Ma première spécialisation ? Les pays commençant par « U » en anglais : Ukraine, Ouzbékistan et Etats-Unis. J'étais administrateur auxiliaire en Ukraine. C'était juste après l'indépendance, et ce fut une expérience extraordinaire. Au début, nous avions une chambre d'hôtel pour tout bureau. L'Ouzbékistan reste inoubliable, car sa culture et son histoire sont fascinantes.
Quel changement de passer de Tachkent à New York ! Deux postes différents au siège, au Bureau de l'évaluation et au Bureau des partenariats, m'ont permis de bien comprendre le PNUD. La destination suivante fut le Ghana. J'y vis depuis quatre ans et j'ai vraiment aimé mon travail, ce pays et ce peuple.
Je suis très heureux d'entamer le cinquième chapitre de ma collaboration avec le PNUD au Vietnam. Ce pays et cette région occupent une place à part dans mon c½ur.
Plume au chapeau Je suis fier d'arriver à un équilibre entre une vie professionnelle exigeante (et profondément satisfaisante) et une vie personnelle stable, même si ma famille y est pour beaucoup plus que moi-même.
Sur le plan professionnel, les messages empreints d'une sincère gentillesse que j'ai reçus du personnel et de mes collègues chaque fois que j'ai changé de poste représentent la plus belle des récompenses. Ils me donnent l'impression que j'ai accompli quelque chose et réellement donné de moi-même.
Le dernier livre que j'ai aimé : « Cent ans de solitude » de Gabriel Garcia Marquez, parce que c'est si bien écrit ! Je l'ai relu la dernière fois avec la sensation extraordinaire que je revenais en arrière pour pénétrer dans l'univers de Marquez. Je découvre chaque fois de nouvelles merveilles dans ce livre, page après page, et d'une année à l'autre.
« Sous le costume »: Je porte plusieurs casquettes : époux et père, étudiant en diverses langues (c'est ma passion depuis toujours), joueur de foot avec mon fils, cuisinier thaï, collectionneur de films asiatiques. J'apprends aussi la danse écossaise et à jouer de la batterie.
Les gens qui m'inspirent : Quelques-unes des personnes que j'ai rencontrées au cours de ma vie ont été une réelle inspiration pour moi, comme certains de mes professeurs ou de mes collègues au PNUD. Ils m'ont aidé à devenir qui je suis aujourd'hui et à apprendre ce que je suis capable de faire.

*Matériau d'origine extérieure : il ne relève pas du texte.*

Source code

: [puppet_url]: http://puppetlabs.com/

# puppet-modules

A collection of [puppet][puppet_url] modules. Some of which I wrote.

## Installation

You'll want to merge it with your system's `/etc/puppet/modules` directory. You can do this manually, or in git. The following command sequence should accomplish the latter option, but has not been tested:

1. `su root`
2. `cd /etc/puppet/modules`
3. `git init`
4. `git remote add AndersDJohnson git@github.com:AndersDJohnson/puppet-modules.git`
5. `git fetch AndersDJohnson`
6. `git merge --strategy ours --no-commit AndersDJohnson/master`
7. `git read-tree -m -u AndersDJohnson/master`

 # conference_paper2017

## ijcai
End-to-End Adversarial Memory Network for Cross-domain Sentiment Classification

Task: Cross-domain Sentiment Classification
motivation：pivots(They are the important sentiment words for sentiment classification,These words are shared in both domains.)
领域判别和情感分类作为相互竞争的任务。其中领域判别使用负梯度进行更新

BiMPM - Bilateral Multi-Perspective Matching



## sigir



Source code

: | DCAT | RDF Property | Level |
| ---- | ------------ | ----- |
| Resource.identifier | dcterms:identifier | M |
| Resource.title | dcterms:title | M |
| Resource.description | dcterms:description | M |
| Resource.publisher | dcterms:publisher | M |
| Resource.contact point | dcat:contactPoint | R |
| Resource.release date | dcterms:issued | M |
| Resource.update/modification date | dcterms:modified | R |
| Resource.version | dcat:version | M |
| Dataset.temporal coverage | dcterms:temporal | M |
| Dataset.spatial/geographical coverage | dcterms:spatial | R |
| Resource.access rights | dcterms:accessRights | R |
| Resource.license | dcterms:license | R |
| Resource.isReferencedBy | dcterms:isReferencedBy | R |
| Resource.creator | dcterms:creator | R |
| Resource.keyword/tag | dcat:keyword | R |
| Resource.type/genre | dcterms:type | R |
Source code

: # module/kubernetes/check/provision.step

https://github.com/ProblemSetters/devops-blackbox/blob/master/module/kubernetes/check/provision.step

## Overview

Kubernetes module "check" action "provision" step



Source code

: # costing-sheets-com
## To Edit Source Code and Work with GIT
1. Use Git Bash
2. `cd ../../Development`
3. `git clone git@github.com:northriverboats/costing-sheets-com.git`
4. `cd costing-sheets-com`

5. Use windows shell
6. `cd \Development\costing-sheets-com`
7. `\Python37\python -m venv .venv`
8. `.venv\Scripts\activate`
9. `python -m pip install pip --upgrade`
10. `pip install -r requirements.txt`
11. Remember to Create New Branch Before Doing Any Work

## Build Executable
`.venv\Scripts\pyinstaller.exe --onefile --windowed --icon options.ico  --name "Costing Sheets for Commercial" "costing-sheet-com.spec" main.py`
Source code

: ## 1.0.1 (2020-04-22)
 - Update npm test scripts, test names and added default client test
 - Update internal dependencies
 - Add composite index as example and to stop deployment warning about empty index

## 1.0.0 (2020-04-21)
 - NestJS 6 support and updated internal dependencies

Je pense qu'il est très important de s'en souvenir.
A ceux qui débutent au sein de l'organisation, je conseillerais simplement qu'ils restent fidèles à eux-mêmes. C'est un privilège de pouvoir travailler pour le PNUD. Il faut parfois se montrer patient et apprendre qu'il faut du temps pour apporter de vrais changements, mais cela fait partie du métier.
Pourquoi tout ça en vaut la peine : Au PNUD, je peux défendre les idéaux et les valeurs qui me sont chers. J'ai travaillé avec des collègues venus du monde entier, et chaque jour apporte une expérience différente. J'y ai trouvé une réelle satisfaction sur le plan professionnel et un enrichissement personnel.